Burak Güven (born October 19, 1975) is a Turkish musician, bass player, and one of the backing singers in the rock band Mor ve Ötesi

== Early life ==
Güven was born in Istanbul, Turkey. From 1993 to 2000, he studied singing at the State Conservatory of Istanbul. Before he became a member of Mor ve Ötesi, he sang in the choir and opera.

At age 14, Güven bought his first guitar. At age 15, he joined Virus with four friends and was a vocalist. After disagreements with guitarist Erke Erokay, he left the group. He then worked with pop performer Eric Coker and sang in cafes and bars.

== Career ==
In 1993, Güven bought his first bass guitar. He was one of the first participants in Istanbul Blues Company. He toured and played bass guitar in four songs in their album Kökler. He sang in the opera Aşk İksiri and musical Anlat Şehrazat in 1997. He participated in Fahir Atakoğlu. His voice can be heard on the CD Senfonik Konser.

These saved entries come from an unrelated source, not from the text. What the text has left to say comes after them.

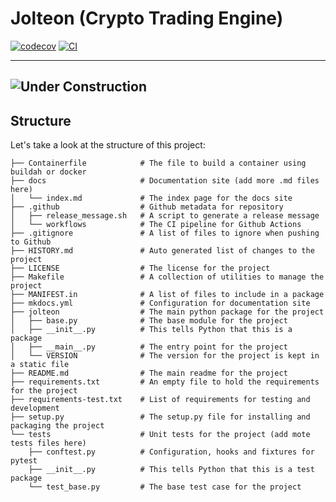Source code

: 
# Jolteon (Crypto Trading Engine)


[![codecov](https://codecov.io/gh/zhanghaowx/crypto-trading-engine/branch/main/graph/badge.svg?token=crypto-trading-engine_token_here)](https://codecov.io/gh/zhanghaowx/crypto-trading-engine)
[![CI](https://github.com/zhanghaowx/crypto-trading-engine/actions/workflows/main.yml/badge.svg)](https://github.com/zhanghaowx/crypto-trading-engine/actions/workflows/main.yml)

---
![Under Construction](https://mastersenseigenetics.com/wp-content/uploads/2021/04/UnderConstruction.jpeg)
---
## Structure

Let's take a look at the structure of this project:

```text
├── Containerfile            # The file to build a container using buildah or docker
├── docs                     # Documentation site (add more .md files here)
│   └── index.md             # The index page for the docs site
├── .github                  # Github metadata for repository
│   ├── release_message.sh   # A script to generate a release message
│   └── workflows            # The CI pipeline for Github Actions
├── .gitignore               # A list of files to ignore when pushing to Github
├── HISTORY.md               # Auto generated list of changes to the project
├── LICENSE                  # The license for the project
├── Makefile                 # A collection of utilities to manage the project
├── MANIFEST.in              # A list of files to include in a package
├── mkdocs.yml               # Configuration for documentation site
├── jolteon                  # The main python package for the project
│   ├── base.py              # The base module for the project
│   ├── __init__.py          # This tells Python that this is a package
│   ├── __main__.py          # The entry point for the project
│   └── VERSION              # The version for the project is kept in a static file
├── README.md                # The main readme for the project
├── requirements.txt         # An empty file to hold the requirements for the project
├── requirements-test.txt    # List of requirements for testing and development
├── setup.py                 # The setup.py file for installing and packaging the project
└── tests                    # Unit tests for the project (add mote tests files here)
    ├── conftest.py          # Configuration, hooks and fixtures for pytest
    ├── __init__.py          # This tells Python that this is a test package
    └── test_base.py         # The base test case for the project
```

He participated in the Mimi Festival in France with Nekropsi. He composes electronic music with his friend Tolga Enilmez, who is a member of that collective.

In 1997, he became a member of Mor ve Ötesi, replacing Alper Tekin.

In 2008, as a member of Mor ve Ötesi, Güven competed in the Eurovision Song Contest. The band finished seventh with 138 points for their song Deli.

In January 2009, the album Astronot of Ayça Şen was released, produced by Burak Güven.

In 2024, he released a solo album, 18, under the pseudonym Muganni.